Now, equate each part to 2 to find $\alpha, \beta, \gamma$:

• For $\alpha$: $\frac{\alpha - 4}{1} = 2 \implies \alpha - 4 = 2 \implies \alpha = 6$
• For $\beta$: $\frac{\beta - 1}{2} = 2 \implies \beta - 1 = 4 \implies \beta = 5$
• For $\gamma$: $\frac{\gamma + 4}{4} = 2 \implies \gamma + 4 = 8 \implies \gamma = 4$ So, the coordinates of the image of the third vertex are $D(\alpha, \beta, \gamma) = (6, 5, 4)$.

Step 3: Calculating the Required Expression

• What we are doing: We are substituting the derived coordinates of the image into the expression requested by the problem.
• Why we are doing this: This is the final calculation required to answer the question.

We need to calculate $\alpha\beta+\beta\gamma+\gamma\alpha$. Using the values we found: $\alpha=6, \beta=5, \gamma=4$.

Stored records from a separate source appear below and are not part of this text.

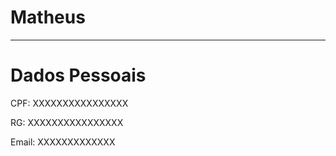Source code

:# Matheus 

---

# Dados Pessoais 
CPF: XXXXXXXXXXXXXXXX

RG: XXXXXXXXXXXXXXXX

Email: XXXXXXXXXXXXX
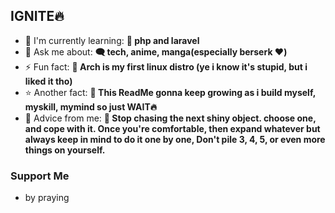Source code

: **<h2 align="left">IGNITE🔥</h2>**

- 🌱 I'm currently learning: **📖 php and laravel**
- 💬 Ask me about: **🗨️ tech, anime, manga(especially berserk ❤️)**
- ⚡ Fun fact: **🐧 Arch is my first linux distro (ye i know it's stupid, but i liked it tho)**
- ⭐ Another fact: **🌟 This ReadMe gonna keep growing as i build myself, myskill, mymind so just WAIT🔥**
- 🚀 Advice from me: **🐘 Stop chasing the next shiny object. choose one, and cope with it. Once you're comfortable, then expand whatever but always keep in mind to do it one by one, Don't pile 3, 4, 5, or even more things on yourself.**

 **<h3 align="left">Support Me</h3>**

- by praying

Substitute these values into the expression: $\alpha\beta+\beta\gamma+\gamma\alpha = (6)(5) + (5)(4) + (4)(6)$ $= 30 + 20 + 24$ $= 74$

3. Common Mistakes & Tips

• Centroid Calculation: Be careful with signs, especially when subtracting negative coordinates. A common mistake is to forget that $x_A+x_B+x_C = 3G_x$.
• Plane Equation Form: Always rewrite the plane equation into the standard form $ax+by+cz+d=0$ to correctly identify the value of $d$ (including its sign).
• Image Formula Sign: Remember the factor of $-2$ in the image formula. Using $-1$ would give the foot of the perpendicular from the point to the plane.
• Arithmetic Precision: Double-check all arithmetic, particularly when dealing with fractions or multiple negative signs. These problems often have integer answers, so non-integer intermediate results for $\alpha, \beta, \gamma$ might indicate an error.

4. Summary

We systematically solved this problem by first determining the coordinates of the third vertex using the centroid formula. Then, we applied the standard formula for the image of a point in a plane to find the coordinates of its reflection. Finally, we calculated the required algebraic expression using these coordinates. The resulting value for $\alpha\beta+\beta\gamma+\gamma\alpha$ is 74.

5. Final Answer

The final answer is $\boxed{74}$, which corresponds to option (B).